La industria de la indumentaria cerró el peor bimestre de los últimos dos años, con caídas generalizadas en ventas, producción y empleo. Según un relevamiento de la Cámara Industrial Argentina de la Indumentaria (CIAI), el sector enfrentó entre septiembre y octubre un escenario crítico marcado por la baja del consumo, el incremento de costos, la acumulación de inventarios y el avance récord de las importaciones.
Las ventas registraron su tercer bimestre consecutivo en retroceso, con una caída interanual del 13,3% en unidades. Siete de cada diez empresas reportaron descensos en su facturación, mientras el 80% ubicó la falta de demanda como su principal preocupación. A esto se sumó la imposibilidad de trasladar los aumentos salariales a precios: el 64% absorbió completamente los incrementos, lo que presionó los márgenes y profundizó el deterioro operativo.
Despidos y suspensiones en alza
El empleo fue uno de los puntos más afectados. Los despidos alcanzaron el nivel más alto desde 2024 y las suspensiones se duplicaron, pasando del 5% al 10% de las medidas adoptadas por las empresas. En conjunto, los recortes representaron casi el 30% del total de decisiones laborales del período.
La acumulación de inventarios agravó la situación. El 48% de las empresas declaró tener exceso de stock, el valor más alto desde fines de 2024. Este fenómeno limitó la producción, frenó la reposición de insumos y complicó los lanzamientos de nuevas líneas en un mercado ya deprimido.
La cadena de pagos se resiente
La presión financiera también creció.
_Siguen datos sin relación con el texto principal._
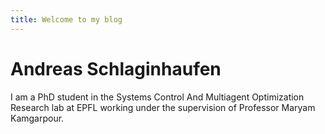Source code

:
 ```yaml
---
title: Welcome to my blog
---
```


# Andreas Schlaginhaufen  

I am a PhD student in the Systems Control And Multiagent Optimization Research lab at EPFL working under the supervision of Professor Maryam Kamgarpour.

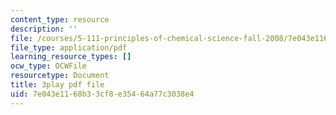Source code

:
 ```yaml
---
content_type: resource
description: ''
file: /courses/5-111-principles-of-chemical-science-fall-2008/7e043e1168b33cf8e35464a77c3038e4_3AVSORIJJJY.pdf
file_type: application/pdf
learning_resource_types: []
ocw_type: OCWFile
resourcetype: Document
title: 3play pdf file
uid: 7e043e11-68b3-3cf8-e354-64a77c3038e4
---
```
Un tercio de las firmas enfrentó demoras frecuentes en los cobros, mientras el porcentaje de empresas sin dificultades de pago cayó del 49% al 30%. Este deterioro afectó directamente la producción: muchas compañías redujeron compras, ajustaron turnos y priorizaron solo las órdenes con mayor liquidez.
En paralelo, la confianza empresarial se desplomó: el 58% calificó la situación económica como mala o muy mala, y solo el 10% espera una mejora en ventas durante 2025.
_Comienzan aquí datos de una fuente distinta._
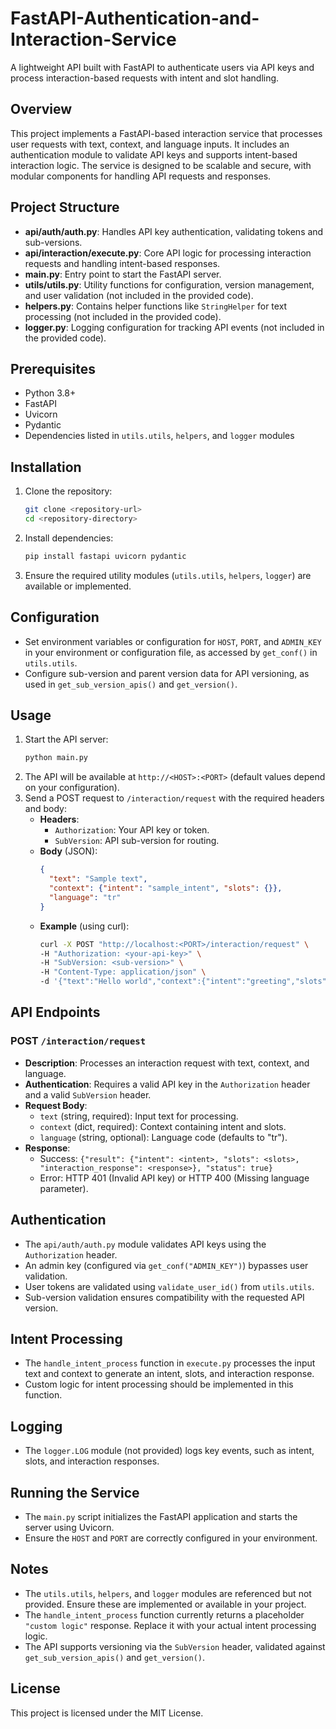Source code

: # FastAPI-Authentication-and-Interaction-Service
A lightweight API built with FastAPI to authenticate users via API keys and process interaction-based requests with intent and slot handling.



## Overview
This project implements a FastAPI-based interaction service that processes user requests with text, context, and language inputs. It includes an authentication module to validate API keys and supports intent-based interaction logic. The service is designed to be scalable and secure, with modular components for handling API requests and responses.

## Project Structure
- **api/auth/auth.py**: Handles API key authentication, validating tokens and sub-versions.
- **api/interaction/execute.py**: Core API logic for processing interaction requests and handling intent-based responses.
- **main.py**: Entry point to start the FastAPI server.
- **utils/utils.py**: Utility functions for configuration, version management, and user validation (not included in the provided code).
- **helpers.py**: Contains helper functions like `StringHelper` for text processing (not included in the provided code).
- **logger.py**: Logging configuration for tracking API events (not included in the provided code).

## Prerequisites
- Python 3.8+
- FastAPI
- Uvicorn
- Pydantic
- Dependencies listed in `utils.utils`, `helpers`, and `logger` modules

## Installation
1. Clone the repository:
   ```bash
   git clone <repository-url>
   cd <repository-directory>
   ```
2. Install dependencies:
   ```bash
   pip install fastapi uvicorn pydantic
   ```
3. Ensure the required utility modules (`utils.utils`, `helpers`, `logger`) are available or implemented.

## Configuration
- Set environment variables or configuration for `HOST`, `PORT`, and `ADMIN_KEY` in your environment or configuration file, as accessed by `get_conf()` in `utils.utils`.
- Configure sub-version and parent version data for API versioning, as used in `get_sub_version_apis()` and `get_version()`.

## Usage
1. Start the API server:
   ```bash
   python main.py
   ```
2. The API will be available at `http://<HOST>:<PORT>` (default values depend on your configuration).
3. Send a POST request to `/interaction/request` with the required headers and body:
   - **Headers**:
     - `Authorization`: Your API key or token.
     - `SubVersion`: API sub-version for routing.
   - **Body** (JSON):
     ```json
     {
       "text": "Sample text",
       "context": {"intent": "sample_intent", "slots": {}},
       "language": "tr"
     }
     ```
   - **Example** (using curl):
     ```bash
     curl -X POST "http://localhost:<PORT>/interaction/request" \
     -H "Authorization: <your-api-key>" \
     -H "SubVersion: <sub-version>" \
     -H "Content-Type: application/json" \
     -d '{"text":"Hello world","context":{"intent":"greeting","slots":{}},"language":"tr"}'
     ```

## API Endpoints
### POST `/interaction/request`
- **Description**: Processes an interaction request with text, context, and language.
- **Authentication**: Requires a valid API key in the `Authorization` header and a valid `SubVersion` header.
- **Request Body**:
  - `text` (string, required): Input text for processing.
  - `context` (dict, required): Context containing intent and slots.
  - `language` (string, optional): Language code (defaults to "tr").
- **Response**:
  - Success: `{"result": {"intent": <intent>, "slots": <slots>, "interaction_response": <response>}, "status": true}`
  - Error: HTTP 401 (Invalid API key) or HTTP 400 (Missing language parameter).

## Authentication
- The `api/auth/auth.py` module validates API keys using the `Authorization` header.
- An admin key (configured via `get_conf("ADMIN_KEY")`) bypasses user validation.
- User tokens are validated using `validate_user_id()` from `utils.utils`.
- Sub-version validation ensures compatibility with the requested API version.

## Intent Processing
- The `handle_intent_process` function in `execute.py` processes the input text and context to generate an intent, slots, and interaction response.
- Custom logic for intent processing should be implemented in this function.

## Logging
- The `logger.LOG` module (not provided) logs key events, such as intent, slots, and interaction responses.

## Running the Service
- The `main.py` script initializes the FastAPI application and starts the server using Uvicorn.
- Ensure the `HOST` and `PORT` are correctly configured in your environment.

## Notes
- The `utils.utils`, `helpers`, and `logger` modules are referenced but not provided. Ensure these are implemented or available in your project.
- The `handle_intent_process` function currently returns a placeholder `"custom logic"` response. Replace it with your actual intent processing logic.
- The API supports versioning via the `SubVersion` header, validated against `get_sub_version_apis()` and `get_version()`.

## License
This project is licensed under the MIT License.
Importaciones en máximos históricos
El impacto externo completó el cuadro. Entre enero y octubre de 2025, las importaciones de indumentaria crecieron un 102% en dólares y un 154% en cantidades, alcanzando récords históricos y presionando a la producción local. China explicó más de la mitad del incremento, con precios unitarios en baja que intensificaron la competencia.
Pantalones, abrigos y sweaters fueron los segmentos más afectados, mientras las exportaciones nacionales cayeron un 21% en valor y un 24% en volumen, el desempeño más débil en ocho años.
En un sector atrapado entre costos crecientes, demanda débil e importaciones en ascenso, la industria de la indumentaria enfrenta un final de año marcado por la incertidumbre y medidas defensivas para sostener la actividad.